(TASK STATEMENT): All records below must be written out exactly, with the pictures excluded.

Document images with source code
^^^^^^^^^^^^^^^^
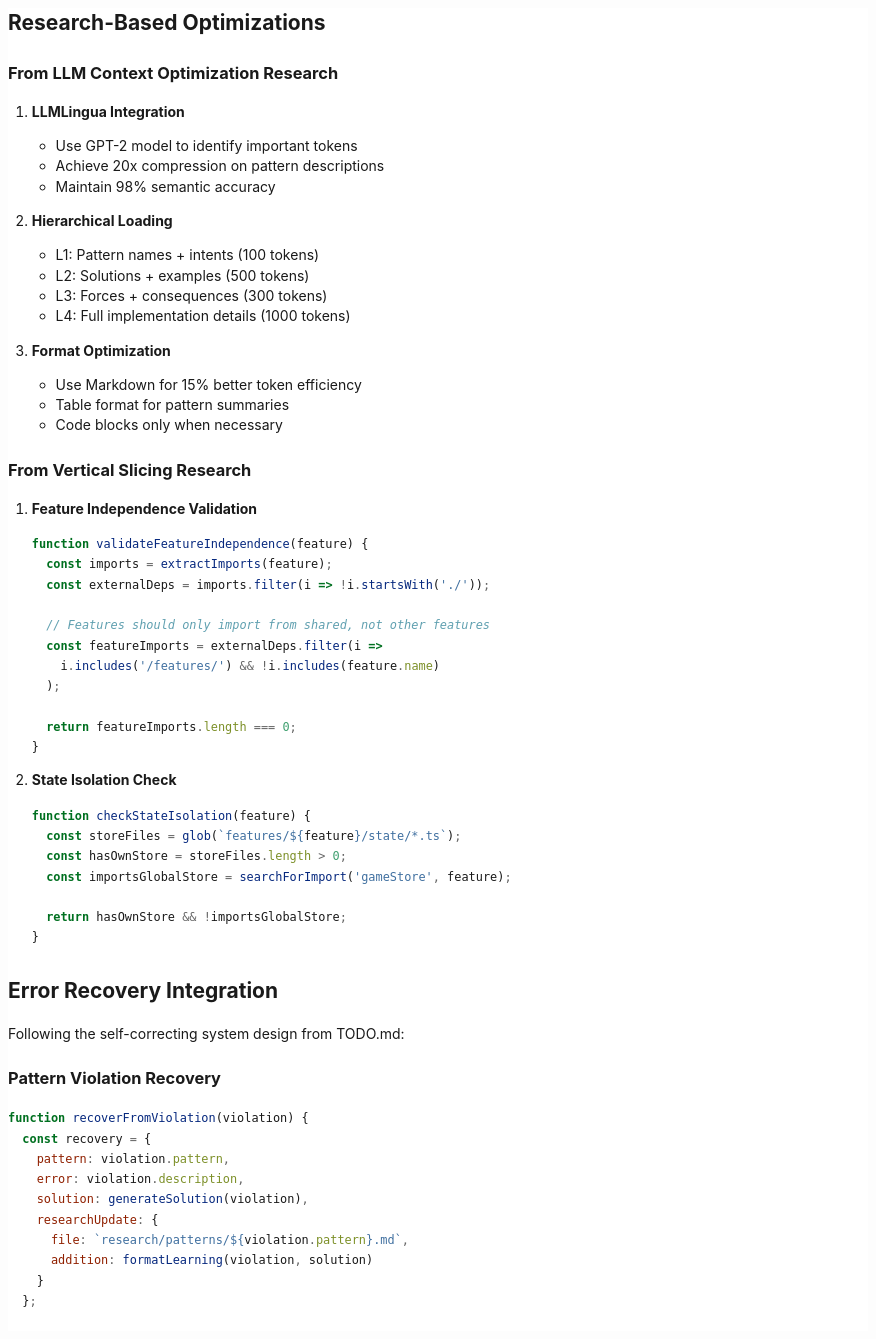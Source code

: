 ## Research-Based Optimizations

### From LLM Context Optimization Research

1. **LLMLingua Integration**
   - Use GPT-2 model to identify important tokens
   - Achieve 20x compression on pattern descriptions
   - Maintain 98% semantic accuracy

2. **Hierarchical Loading**
   - L1: Pattern names + intents (100 tokens)
   - L2: Solutions + examples (500 tokens)
   - L3: Forces + consequences (300 tokens)
   - L4: Full implementation details (1000 tokens)

3. **Format Optimization**
   - Use Markdown for 15% better token efficiency
   - Table format for pattern summaries
   - Code blocks only when necessary

### From Vertical Slicing Research

1. **Feature Independence Validation**
   ```javascript
   function validateFeatureIndependence(feature) {
     const imports = extractImports(feature);
     const externalDeps = imports.filter(i => !i.startsWith('./'));
     
     // Features should only import from shared, not other features
     const featureImports = externalDeps.filter(i => 
       i.includes('/features/') && !i.includes(feature.name)
     );
     
     return featureImports.length === 0;
   }
   ```

2. **State Isolation Check**
   ```javascript
   function checkStateIsolation(feature) {
     const storeFiles = glob(`features/${feature}/state/*.ts`);
     const hasOwnStore = storeFiles.length > 0;
     const importsGlobalStore = searchForImport('gameStore', feature);
     
     return hasOwnStore && !importsGlobalStore;
   }
   ```

## Error Recovery Integration

Following the self-correcting system design from TODO.md:

### Pattern Violation Recovery
```javascript
function recoverFromViolation(violation) {
  const recovery = {
    pattern: violation.pattern,
    error: violation.description,
    solution: generateSolution(violation),
    researchUpdate: {
      file: `research/patterns/${violation.pattern}.md`,
      addition: formatLearning(violation, solution)
    }
  };
  
```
^^^^^^^^^^^^^^^^
(EXERCISE RESULT):
Source code

: ## Research-Based Optimizations

### From LLM Context Optimization Research

1. **LLMLingua Integration**
   - Use GPT-2 model to identify important tokens
   - Achieve 20x compression on pattern descriptions
   - Maintain 98% semantic accuracy

2. **Hierarchical Loading**
   - L1: Pattern names + intents (100 tokens)
   - L2: Solutions + examples (500 tokens)
   - L3: Forces + consequences (300 tokens)
   - L4: Full implementation details (1000 tokens)

3. **Format Optimization**
   - Use Markdown for 15% better token efficiency
   - Table format for pattern summaries
   - Code blocks only when necessary

### From Vertical Slicing Research

1. **Feature Independence Validation**
   ```javascript
   function validateFeatureIndependence(feature) {
     const imports = extractImports(feature);
     const externalDeps = imports.filter(i => !i.startsWith('./'));
     
     // Features should only import from shared, not other features
     const featureImports = externalDeps.filter(i => 
       i.includes('/features/') && !i.includes(feature.name)
     );
     
     return featureImports.length === 0;
   }
   ```

2. **State Isolation Check**
   ```javascript
   function checkStateIsolation(feature) {
     const storeFiles = glob(`features/${feature}/state/*.ts`);
     const hasOwnStore = storeFiles.length > 0;
     const importsGlobalStore = searchForImport('gameStore', feature);
     
     return hasOwnStore && !importsGlobalStore;
   }
   ```

## Error Recovery Integration

Following the self-correcting system design from TODO.md:

### Pattern Violation Recovery
```javascript
function recoverFromViolation(violation) {
  const recovery = {
    pattern: violation.pattern,
    error: violation.description,
    solution: generateSolution(violation),
    researchUpdate: {
      file: `research/patterns/${violation.pattern}.md`,
      addition: formatLearning(violation, solution)
    }
  };
  
```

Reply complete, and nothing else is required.